- **Extracted data**:

= = =

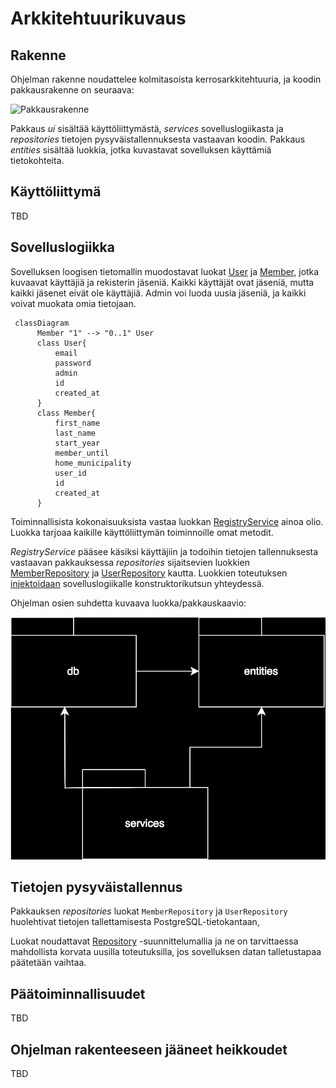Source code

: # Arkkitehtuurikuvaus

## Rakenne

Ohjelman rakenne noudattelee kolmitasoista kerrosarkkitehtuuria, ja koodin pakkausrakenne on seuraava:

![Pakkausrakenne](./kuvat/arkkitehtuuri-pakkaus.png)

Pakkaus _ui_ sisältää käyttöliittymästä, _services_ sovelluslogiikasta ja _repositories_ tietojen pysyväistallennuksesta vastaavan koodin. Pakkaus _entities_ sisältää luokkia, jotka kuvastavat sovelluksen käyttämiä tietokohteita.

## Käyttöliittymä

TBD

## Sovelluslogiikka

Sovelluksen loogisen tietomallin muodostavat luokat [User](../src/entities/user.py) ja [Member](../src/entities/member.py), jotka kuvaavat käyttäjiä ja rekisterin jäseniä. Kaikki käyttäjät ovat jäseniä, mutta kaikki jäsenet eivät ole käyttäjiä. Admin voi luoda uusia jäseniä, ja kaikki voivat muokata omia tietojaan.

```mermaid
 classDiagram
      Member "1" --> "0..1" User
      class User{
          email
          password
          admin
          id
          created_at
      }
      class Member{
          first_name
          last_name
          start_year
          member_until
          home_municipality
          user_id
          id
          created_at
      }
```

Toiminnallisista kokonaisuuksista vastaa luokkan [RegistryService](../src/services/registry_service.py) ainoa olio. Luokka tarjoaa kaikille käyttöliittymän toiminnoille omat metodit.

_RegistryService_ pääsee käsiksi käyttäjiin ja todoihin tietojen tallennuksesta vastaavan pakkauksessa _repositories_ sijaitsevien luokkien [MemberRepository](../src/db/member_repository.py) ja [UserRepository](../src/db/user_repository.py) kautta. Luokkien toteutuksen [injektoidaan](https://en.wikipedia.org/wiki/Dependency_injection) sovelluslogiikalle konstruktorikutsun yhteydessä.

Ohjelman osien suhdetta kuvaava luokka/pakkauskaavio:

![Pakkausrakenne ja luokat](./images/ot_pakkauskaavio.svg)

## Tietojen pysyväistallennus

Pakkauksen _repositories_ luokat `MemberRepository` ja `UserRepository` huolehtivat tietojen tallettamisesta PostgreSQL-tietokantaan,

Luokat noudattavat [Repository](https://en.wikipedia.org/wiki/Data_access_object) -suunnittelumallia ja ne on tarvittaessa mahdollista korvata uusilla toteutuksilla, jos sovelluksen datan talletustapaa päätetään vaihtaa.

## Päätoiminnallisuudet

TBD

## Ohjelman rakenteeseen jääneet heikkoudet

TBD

= = =

- **Description of the task**: The material above should be repeated word for word, with every picture omitted.

- **Finished task**:
Source code

: # Arkkitehtuurikuvaus

## Rakenne

Ohjelman rakenne noudattelee kolmitasoista kerrosarkkitehtuuria, ja koodin pakkausrakenne on seuraava:

![Pakkausrakenne](./kuvat/arkkitehtuuri-pakkaus.png)

Pakkaus _ui_ sisältää käyttöliittymästä, _services_ sovelluslogiikasta ja _repositories_ tietojen pysyväistallennuksesta vastaavan koodin. Pakkaus _entities_ sisältää luokkia, jotka kuvastavat sovelluksen käyttämiä tietokohteita.

## Käyttöliittymä

TBD

## Sovelluslogiikka

Sovelluksen loogisen tietomallin muodostavat luokat [User](../src/entities/user.py) ja [Member](../src/entities/member.py), jotka kuvaavat käyttäjiä ja rekisterin jäseniä. Kaikki käyttäjät ovat jäseniä, mutta kaikki jäsenet eivät ole käyttäjiä. Admin voi luoda uusia jäseniä, ja kaikki voivat muokata omia tietojaan.

```mermaid
 classDiagram
      Member "1" --> "0..1" User
      class User{
          email
          password
          admin
          id
          created_at
      }
      class Member{
          first_name
          last_name
          start_year
          member_until
          home_municipality
          user_id
          id
          created_at
      }
```

Toiminnallisista kokonaisuuksista vastaa luokkan [RegistryService](../src/services/registry_service.py) ainoa olio. Luokka tarjoaa kaikille käyttöliittymän toiminnoille omat metodit.

_RegistryService_ pääsee käsiksi käyttäjiin ja todoihin tietojen tallennuksesta vastaavan pakkauksessa _repositories_ sijaitsevien luokkien [MemberRepository](../src/db/member_repository.py) ja [UserRepository](../src/db/user_repository.py) kautta. Luokkien toteutuksen [injektoidaan](https://en.wikipedia.org/wiki/Dependency_injection) sovelluslogiikalle konstruktorikutsun yhteydessä.

Ohjelman osien suhdetta kuvaava luokka/pakkauskaavio:

![Pakkausrakenne ja luokat](./images/ot_pakkauskaavio.svg)

## Tietojen pysyväistallennus

Pakkauksen _repositories_ luokat `MemberRepository` ja `UserRepository` huolehtivat tietojen tallettamisesta PostgreSQL-tietokantaan,

Luokat noudattavat [Repository](https://en.wikipedia.org/wiki/Data_access_object) -suunnittelumallia ja ne on tarvittaessa mahdollista korvata uusilla toteutuksilla, jos sovelluksen datan talletustapaa päätetään vaihtaa.

## Päätoiminnallisuudet

TBD

## Ohjelman rakenteeseen jääneet heikkoudet

TBD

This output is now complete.